Los condominios en Singapur están adoptando la energía solar a un ritmo acelerado. De 1.400 edificios con paneles en 2020, se proyecta llegar a 6.900 para 2025, lo que representa un 8% del total. La medida permite reducir entre un 20% y un 40% el costo de electricidad en áreas comunes, un alivio para los fondos de mantenimiento. Sin embargo, la viabilidad no es universal: las restricciones de construcción y los límites regulatorios impiden que muchas propiedades se sumen al cambio.

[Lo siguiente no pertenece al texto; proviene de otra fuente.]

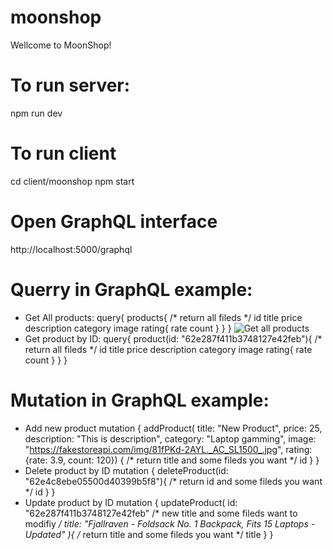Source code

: # moonshop
Wellcome to MoonShop!
# To run server: 
npm run dev
# To run client
cd client/moonshop
npm start
# Open GraphQL interface
http://localhost:5000/graphql
# Querry in GraphQL example:
- Get All products:
query{
  products{
    /* return all fileds */
    id
    title
    price
    description
    category
    image
    rating{
      rate
      count
    }
  }
}
![Get all products](https://prnt.sc/8joS_fYJyjaO)
- Get product by ID:
query{
  product(id: "62e287f411b3748127e42feb"){
    /* return all fileds */
    id
    title
    price
    description
    category
    image
    rating{
      rate
      count
    }
  }
}
# Mutation in GraphQL example:
- Add new product
mutation {
  addProduct(
    title: "New Product", 
    price: 25, 
    description: "This is description", 
    category: "Laptop gamming", 
    image: "https://fakestoreapi.com/img/81fPKd-2AYL._AC_SL1500_.jpg", 
    rating: {rate: 3.9, count: 120})
  {
    /* return title and some fileds you want */
    id
  }
}
- Delete product by ID
mutation {
  deleteProduct(id: "62e4c8ebe05500d40399b5f8"){
    /* return id and some fileds you want */
    id
  }
}
- Update product by ID
mutation {
  updateProduct(
    id: "62e287f411b3748127e42feb"
    /* new title and some fileds want to modifiy */
    title: "Fjallraven - Foldsack No. 1 Backpack, Fits 15 Laptops - Updated"
  ){
    /* return title and some fileds you want */
    title
  }
}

La tecnología solar y sus restricciones técnicas ☀️
La instalación de paneles en condominios no es simple: requiere un análisis estructural de la azotea, orientación adecuada y sombra mínima. Los sistemas fotovoltaicos modernos integran inversores y monitores de rendimiento, pero su eficiencia depende de la superficie disponible. Los techos pequeños o con obstáculos como tanques de agua y antenas reducen la capacidad de generación. Además, las normativas de seguridad contra incendios y las reglas de conservación de fachadas limitan las opciones, dejando a muchos edificios fuera del plan.
El sol no brilla igual para todos los condominios 🌇
Mientras algunos vecinos celebran sus facturas más ligeras, otros miran al cielo con envidia. Resulta que tener un techo grande y despejado es como ganar la lotería del mantenimiento. Los edificios con azoteas llenas de equipos o con formas de laberinto se quedan con las ganas y la cuenta de luz intacta. Al final, el sol es generoso, pero la burocracia y la arquitectura a veces le ponen nubes donde no las hay.